Court rejects bid to expand Charney case
In a ruling filed on September 28, 2007, New York Supreme Court Justice Bernard Fried rejected an attempt by gay attorney Aaron Brett Charney to expand his lawsuit against Sullivan & Cromwell, his former employer, to add common law tort and conspiracy charges to the discrimination and retaliation charges contained in his original complaint. Granting a motion to dismiss the additional claims, Justsice Fried found that the intentional infliction of emotional distress claim was essentially subsumed within Charney's claims for violation of the New York City Human Rights Law, which authorizes compensation for emotional distress caused by discrimination, and that there is no independent tort of conspiracy to violate the Human Rights Law recognized by New York courts. See Charney v. Sullivan & Cromwell, 2007 Westlaw 2822423 (N.Y.Sup.Ct., N.Y.Co., Sept. 27, 2007).
However, Fried rejected S&C's demand that he strike numerous paragraphs from Charney's amended complaint that referred to events occurring after the first complaint was filed. S&C argued that the events following on the filing of the complaint were irrelevant and prejudicial, but Fried was not willing to go that far in characterizing them. Fried did, however, agree to strike a few paragraphs that quoted testimony from the deposition of Gera Grinberg, on the ground that Fried had previously ordered that Grinberg's testimony be held confidential by the attorneys and not made public unless a party applied to the court for specific permission to do so, which Charney's lawyers had not done.

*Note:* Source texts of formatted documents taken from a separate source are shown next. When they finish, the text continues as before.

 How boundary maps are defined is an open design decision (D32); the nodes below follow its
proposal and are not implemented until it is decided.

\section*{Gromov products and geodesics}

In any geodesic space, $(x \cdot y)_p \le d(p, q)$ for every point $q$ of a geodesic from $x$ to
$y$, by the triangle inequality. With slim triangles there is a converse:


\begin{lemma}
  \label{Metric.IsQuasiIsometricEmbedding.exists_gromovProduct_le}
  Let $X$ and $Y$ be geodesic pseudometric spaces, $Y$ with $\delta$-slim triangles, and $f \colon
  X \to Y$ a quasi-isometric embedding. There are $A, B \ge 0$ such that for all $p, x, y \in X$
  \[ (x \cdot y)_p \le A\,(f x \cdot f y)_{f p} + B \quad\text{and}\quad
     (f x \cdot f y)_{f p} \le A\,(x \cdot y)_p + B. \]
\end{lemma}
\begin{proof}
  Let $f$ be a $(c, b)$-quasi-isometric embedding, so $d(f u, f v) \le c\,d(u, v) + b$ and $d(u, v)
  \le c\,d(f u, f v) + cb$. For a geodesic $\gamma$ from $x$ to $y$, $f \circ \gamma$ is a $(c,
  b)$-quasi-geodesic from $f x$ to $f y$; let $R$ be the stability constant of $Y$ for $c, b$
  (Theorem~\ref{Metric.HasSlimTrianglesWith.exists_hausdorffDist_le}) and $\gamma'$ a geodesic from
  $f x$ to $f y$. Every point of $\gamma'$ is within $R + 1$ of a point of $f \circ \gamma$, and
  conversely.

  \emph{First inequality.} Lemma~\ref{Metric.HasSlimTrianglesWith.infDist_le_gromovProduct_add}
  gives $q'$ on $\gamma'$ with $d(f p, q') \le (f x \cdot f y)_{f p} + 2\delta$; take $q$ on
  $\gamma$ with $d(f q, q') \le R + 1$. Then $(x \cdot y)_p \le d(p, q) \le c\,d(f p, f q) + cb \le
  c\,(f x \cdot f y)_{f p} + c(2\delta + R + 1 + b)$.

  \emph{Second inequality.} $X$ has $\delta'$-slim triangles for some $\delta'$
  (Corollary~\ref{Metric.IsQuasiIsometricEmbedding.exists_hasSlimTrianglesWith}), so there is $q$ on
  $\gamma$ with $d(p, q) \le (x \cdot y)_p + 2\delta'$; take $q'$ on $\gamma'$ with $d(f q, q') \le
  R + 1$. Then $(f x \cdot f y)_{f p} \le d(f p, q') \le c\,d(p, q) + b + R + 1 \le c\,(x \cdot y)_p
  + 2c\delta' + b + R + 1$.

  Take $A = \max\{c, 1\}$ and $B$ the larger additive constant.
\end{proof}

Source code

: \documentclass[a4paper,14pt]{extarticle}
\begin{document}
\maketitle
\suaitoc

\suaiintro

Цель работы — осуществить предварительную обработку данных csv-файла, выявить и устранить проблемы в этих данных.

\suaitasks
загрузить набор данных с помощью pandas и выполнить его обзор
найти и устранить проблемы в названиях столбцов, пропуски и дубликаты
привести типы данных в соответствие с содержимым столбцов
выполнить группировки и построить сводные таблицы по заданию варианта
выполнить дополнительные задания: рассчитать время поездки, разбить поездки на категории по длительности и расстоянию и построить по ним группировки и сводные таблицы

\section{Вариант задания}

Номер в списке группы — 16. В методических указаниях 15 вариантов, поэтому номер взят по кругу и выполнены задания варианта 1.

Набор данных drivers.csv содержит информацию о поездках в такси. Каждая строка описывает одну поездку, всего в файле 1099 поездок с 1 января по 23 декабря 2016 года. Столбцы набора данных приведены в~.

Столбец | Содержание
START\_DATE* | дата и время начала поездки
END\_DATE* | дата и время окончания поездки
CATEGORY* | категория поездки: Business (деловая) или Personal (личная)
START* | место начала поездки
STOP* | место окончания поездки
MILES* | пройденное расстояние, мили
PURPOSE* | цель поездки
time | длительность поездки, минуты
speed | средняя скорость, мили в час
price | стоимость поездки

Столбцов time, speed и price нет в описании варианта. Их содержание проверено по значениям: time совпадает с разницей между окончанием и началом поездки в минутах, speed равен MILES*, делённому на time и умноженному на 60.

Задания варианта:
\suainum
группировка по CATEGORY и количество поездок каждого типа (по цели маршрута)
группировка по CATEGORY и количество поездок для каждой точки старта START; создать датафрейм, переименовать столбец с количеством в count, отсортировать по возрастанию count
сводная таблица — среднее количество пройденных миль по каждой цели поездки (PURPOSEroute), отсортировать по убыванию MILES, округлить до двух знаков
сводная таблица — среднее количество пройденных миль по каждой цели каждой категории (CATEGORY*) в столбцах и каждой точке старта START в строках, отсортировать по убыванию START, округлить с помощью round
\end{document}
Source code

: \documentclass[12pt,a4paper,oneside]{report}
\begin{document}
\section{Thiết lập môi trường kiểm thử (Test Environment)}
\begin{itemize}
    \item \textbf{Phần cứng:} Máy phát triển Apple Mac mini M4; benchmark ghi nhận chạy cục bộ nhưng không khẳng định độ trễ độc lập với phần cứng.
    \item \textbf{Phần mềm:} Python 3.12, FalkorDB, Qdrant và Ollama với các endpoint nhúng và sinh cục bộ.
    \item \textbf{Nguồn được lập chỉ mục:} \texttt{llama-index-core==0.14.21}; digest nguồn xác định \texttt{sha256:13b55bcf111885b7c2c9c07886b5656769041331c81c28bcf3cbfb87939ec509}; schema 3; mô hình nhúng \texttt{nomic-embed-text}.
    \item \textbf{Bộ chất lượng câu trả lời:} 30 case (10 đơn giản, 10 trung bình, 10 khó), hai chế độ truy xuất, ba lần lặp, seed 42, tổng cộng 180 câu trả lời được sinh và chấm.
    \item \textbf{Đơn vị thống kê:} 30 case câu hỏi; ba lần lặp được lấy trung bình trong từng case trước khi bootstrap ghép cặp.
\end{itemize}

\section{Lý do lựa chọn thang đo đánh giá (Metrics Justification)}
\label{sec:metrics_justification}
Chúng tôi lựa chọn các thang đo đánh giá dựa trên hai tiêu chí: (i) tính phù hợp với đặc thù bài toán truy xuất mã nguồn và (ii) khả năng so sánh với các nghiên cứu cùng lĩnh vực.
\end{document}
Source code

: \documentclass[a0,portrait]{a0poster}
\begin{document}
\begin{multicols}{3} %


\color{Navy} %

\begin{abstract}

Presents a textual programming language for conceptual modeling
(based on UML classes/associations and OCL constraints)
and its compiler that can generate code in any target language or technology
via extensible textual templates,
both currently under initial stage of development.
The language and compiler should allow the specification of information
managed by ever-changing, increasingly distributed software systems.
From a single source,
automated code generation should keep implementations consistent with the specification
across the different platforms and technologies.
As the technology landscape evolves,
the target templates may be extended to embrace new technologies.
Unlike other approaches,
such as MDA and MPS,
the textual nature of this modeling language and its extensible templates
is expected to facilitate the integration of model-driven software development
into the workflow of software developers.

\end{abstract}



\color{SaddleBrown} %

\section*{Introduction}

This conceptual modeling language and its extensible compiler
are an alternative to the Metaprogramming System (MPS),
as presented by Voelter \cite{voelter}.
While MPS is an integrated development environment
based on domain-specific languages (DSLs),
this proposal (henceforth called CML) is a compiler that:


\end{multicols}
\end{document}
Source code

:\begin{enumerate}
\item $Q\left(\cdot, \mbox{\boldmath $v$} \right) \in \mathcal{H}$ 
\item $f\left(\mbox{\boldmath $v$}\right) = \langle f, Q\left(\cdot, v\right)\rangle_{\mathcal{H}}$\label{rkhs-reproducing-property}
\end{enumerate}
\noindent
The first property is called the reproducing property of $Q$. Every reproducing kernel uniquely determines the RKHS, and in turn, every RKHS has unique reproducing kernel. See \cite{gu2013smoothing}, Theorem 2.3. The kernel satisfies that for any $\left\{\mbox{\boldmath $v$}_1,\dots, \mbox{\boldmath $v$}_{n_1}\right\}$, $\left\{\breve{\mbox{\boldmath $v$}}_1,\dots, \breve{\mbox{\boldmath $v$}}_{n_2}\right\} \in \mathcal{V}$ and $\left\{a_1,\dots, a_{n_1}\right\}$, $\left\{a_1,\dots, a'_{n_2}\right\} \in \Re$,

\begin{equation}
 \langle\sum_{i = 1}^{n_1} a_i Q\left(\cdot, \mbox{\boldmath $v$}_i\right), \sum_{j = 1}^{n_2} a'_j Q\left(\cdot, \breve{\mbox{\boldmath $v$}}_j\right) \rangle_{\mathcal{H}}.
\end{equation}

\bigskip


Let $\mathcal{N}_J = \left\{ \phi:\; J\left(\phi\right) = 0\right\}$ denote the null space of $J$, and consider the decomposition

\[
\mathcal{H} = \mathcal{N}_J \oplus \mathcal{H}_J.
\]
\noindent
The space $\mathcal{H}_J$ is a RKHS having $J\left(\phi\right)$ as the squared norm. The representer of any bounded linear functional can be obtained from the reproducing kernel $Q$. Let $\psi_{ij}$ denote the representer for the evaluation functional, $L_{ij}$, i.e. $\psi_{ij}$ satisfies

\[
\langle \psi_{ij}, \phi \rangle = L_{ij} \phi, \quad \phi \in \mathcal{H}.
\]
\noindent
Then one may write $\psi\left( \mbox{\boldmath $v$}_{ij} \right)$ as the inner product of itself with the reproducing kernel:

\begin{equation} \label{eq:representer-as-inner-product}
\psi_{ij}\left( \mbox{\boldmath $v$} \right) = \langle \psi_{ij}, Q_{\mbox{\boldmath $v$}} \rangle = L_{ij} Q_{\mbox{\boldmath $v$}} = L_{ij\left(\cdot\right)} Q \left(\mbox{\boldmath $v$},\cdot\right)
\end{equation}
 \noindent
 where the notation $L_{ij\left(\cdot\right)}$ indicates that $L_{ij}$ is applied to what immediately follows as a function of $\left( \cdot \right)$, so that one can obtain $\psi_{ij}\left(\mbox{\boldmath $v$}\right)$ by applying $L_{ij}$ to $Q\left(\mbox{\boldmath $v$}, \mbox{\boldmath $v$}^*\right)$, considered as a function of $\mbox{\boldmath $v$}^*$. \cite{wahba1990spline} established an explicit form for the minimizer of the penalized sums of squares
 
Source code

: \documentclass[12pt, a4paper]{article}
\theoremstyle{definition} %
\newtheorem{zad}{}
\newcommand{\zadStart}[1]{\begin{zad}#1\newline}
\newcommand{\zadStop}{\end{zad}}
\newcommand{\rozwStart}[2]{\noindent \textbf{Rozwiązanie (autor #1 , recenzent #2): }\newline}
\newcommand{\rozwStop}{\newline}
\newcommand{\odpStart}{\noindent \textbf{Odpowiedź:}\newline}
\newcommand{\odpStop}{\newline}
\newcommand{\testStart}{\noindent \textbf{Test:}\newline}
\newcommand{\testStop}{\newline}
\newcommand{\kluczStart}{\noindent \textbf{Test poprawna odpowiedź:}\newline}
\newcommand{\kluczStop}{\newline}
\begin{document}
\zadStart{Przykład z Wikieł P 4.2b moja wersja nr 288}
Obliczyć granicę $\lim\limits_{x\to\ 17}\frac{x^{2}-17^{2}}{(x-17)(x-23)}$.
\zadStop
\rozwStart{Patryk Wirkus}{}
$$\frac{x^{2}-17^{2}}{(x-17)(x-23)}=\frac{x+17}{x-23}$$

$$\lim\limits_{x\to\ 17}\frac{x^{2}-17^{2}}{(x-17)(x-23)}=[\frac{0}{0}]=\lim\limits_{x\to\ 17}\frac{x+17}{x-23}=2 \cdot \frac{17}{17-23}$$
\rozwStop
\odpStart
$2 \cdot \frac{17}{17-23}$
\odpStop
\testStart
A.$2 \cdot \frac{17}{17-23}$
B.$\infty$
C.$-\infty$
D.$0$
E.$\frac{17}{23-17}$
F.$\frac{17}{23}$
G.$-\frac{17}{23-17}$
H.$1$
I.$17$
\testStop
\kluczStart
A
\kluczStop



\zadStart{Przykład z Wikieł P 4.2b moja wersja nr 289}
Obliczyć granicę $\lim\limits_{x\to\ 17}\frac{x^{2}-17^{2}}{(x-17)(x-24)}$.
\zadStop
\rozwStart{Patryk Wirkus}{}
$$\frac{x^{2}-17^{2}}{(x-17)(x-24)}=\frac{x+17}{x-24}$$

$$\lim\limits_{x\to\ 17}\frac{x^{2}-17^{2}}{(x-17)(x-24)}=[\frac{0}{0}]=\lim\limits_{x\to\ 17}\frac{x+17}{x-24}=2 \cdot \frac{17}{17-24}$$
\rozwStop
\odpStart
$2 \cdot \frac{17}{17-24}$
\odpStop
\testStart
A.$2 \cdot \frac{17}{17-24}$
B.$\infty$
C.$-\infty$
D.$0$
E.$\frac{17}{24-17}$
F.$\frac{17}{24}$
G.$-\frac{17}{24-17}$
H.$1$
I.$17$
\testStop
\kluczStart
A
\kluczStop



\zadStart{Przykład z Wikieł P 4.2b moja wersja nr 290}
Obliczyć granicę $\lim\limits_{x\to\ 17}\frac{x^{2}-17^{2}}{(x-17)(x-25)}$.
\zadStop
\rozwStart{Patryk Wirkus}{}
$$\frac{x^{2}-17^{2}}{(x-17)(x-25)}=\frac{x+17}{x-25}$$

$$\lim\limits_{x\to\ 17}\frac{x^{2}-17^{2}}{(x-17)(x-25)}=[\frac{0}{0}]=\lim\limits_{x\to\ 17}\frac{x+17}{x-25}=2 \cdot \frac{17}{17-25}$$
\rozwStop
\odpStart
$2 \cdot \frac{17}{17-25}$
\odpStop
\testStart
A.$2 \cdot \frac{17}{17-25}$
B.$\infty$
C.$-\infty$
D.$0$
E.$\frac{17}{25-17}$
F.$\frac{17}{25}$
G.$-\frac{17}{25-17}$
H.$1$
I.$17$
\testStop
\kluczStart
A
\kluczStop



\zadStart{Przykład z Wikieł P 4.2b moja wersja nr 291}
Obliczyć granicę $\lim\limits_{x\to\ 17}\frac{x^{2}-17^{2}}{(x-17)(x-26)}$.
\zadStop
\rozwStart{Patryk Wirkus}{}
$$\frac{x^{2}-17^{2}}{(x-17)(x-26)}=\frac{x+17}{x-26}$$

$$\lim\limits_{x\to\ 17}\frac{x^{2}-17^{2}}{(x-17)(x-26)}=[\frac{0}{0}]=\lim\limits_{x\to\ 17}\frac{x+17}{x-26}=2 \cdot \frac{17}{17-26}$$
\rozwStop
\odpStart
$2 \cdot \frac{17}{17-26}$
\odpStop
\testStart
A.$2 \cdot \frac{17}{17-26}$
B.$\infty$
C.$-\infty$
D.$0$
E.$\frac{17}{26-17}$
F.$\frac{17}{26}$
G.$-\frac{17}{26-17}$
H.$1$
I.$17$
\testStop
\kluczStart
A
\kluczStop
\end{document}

So, what does all this mean? I'm not entirely sure. Charney's lawyers had sought in their amended complaint to expand the suit specifically to call S&C to account for the scorched earth approach they took to try to get Charney to withdraw his case. They alleged that S&C deliberately tried to scare Charney into backing down from his original claims of sexual orientation discrimination and retaliation, and had conspired with Edward Gallion, an attorney the firm retained to represent then-associate Grinberg, who was put on administrative leave and is no longer associated with the firm, to cover up the scare tactics by destroying Grinberg's notes of a meeting he and Gallion attended together with Charney (then unrepresented) and some S&C attorneys. Charney's amended complaint charged that Gallion was a bit of a double agent, supposedly representing Grinberg while actually collaborating with S&C, at a time when the interests of S&C and his client were potentially adverse. (From comments dropped during a public hearing in the case last spring, it was inferred that a disciplinary complaint may have been filed against Gallion for this possible conflict of interest.)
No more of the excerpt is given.